## BRIEF
Set down all of the records exactly, leaving none out.

Top of PROVIDED RECORDS

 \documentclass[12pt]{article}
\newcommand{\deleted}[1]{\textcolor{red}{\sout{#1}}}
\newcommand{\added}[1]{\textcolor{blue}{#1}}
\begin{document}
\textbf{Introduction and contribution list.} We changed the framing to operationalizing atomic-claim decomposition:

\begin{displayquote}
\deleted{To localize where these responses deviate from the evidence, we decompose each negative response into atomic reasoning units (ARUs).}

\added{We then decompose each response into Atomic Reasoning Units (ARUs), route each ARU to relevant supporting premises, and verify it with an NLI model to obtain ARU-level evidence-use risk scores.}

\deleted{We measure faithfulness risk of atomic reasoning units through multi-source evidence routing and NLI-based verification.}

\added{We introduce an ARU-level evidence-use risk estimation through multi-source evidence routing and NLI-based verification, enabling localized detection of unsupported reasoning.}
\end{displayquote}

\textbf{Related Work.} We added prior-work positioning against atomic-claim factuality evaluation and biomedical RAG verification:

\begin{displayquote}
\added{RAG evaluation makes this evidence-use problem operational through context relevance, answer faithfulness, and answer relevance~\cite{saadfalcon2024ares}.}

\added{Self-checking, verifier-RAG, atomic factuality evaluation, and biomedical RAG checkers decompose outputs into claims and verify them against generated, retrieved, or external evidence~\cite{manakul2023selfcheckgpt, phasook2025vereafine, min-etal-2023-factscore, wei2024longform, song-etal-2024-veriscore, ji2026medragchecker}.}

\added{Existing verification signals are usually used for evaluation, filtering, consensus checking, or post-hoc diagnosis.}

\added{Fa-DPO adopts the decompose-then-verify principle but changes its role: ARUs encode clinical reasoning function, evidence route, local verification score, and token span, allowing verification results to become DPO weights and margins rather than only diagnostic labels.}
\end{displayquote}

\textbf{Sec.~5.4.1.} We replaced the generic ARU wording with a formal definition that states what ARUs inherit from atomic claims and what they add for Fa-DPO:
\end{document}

Bottom of PROVIDED RECORDS

## ANSWER TO THIS PROBLEM
 \documentclass[12pt]{article}
\newcommand{\deleted}[1]{\textcolor{red}{\sout{#1}}}
\newcommand{\added}[1]{\textcolor{blue}{#1}}
\begin{document}
\textbf{Introduction and contribution list.} We changed the framing to operationalizing atomic-claim decomposition:

\begin{displayquote}
\deleted{To localize where these responses deviate from the evidence, we decompose each negative response into atomic reasoning units (ARUs).}

\added{We then decompose each response into Atomic Reasoning Units (ARUs), route each ARU to relevant supporting premises, and verify it with an NLI model to obtain ARU-level evidence-use risk scores.}

\deleted{We measure faithfulness risk of atomic reasoning units through multi-source evidence routing and NLI-based verification.}

\added{We introduce an ARU-level evidence-use risk estimation through multi-source evidence routing and NLI-based verification, enabling localized detection of unsupported reasoning.}
\end{displayquote}

\textbf{Related Work.} We added prior-work positioning against atomic-claim factuality evaluation and biomedical RAG verification:

\begin{displayquote}
\added{RAG evaluation makes this evidence-use problem operational through context relevance, answer faithfulness, and answer relevance~\cite{saadfalcon2024ares}.}

\added{Self-checking, verifier-RAG, atomic factuality evaluation, and biomedical RAG checkers decompose outputs into claims and verify them against generated, retrieved, or external evidence~\cite{manakul2023selfcheckgpt, phasook2025vereafine, min-etal-2023-factscore, wei2024longform, song-etal-2024-veriscore, ji2026medragchecker}.}

\added{Existing verification signals are usually used for evaluation, filtering, consensus checking, or post-hoc diagnosis.}

\added{Fa-DPO adopts the decompose-then-verify principle but changes its role: ARUs encode clinical reasoning function, evidence route, local verification score, and token span, allowing verification results to become DPO weights and margins rather than only diagnostic labels.}
\end{displayquote}

\textbf{Sec.~5.4.1.} We replaced the generic ARU wording with a formal definition that states what ARUs inherit from atomic claims and what they add for Fa-DPO:
\end{document}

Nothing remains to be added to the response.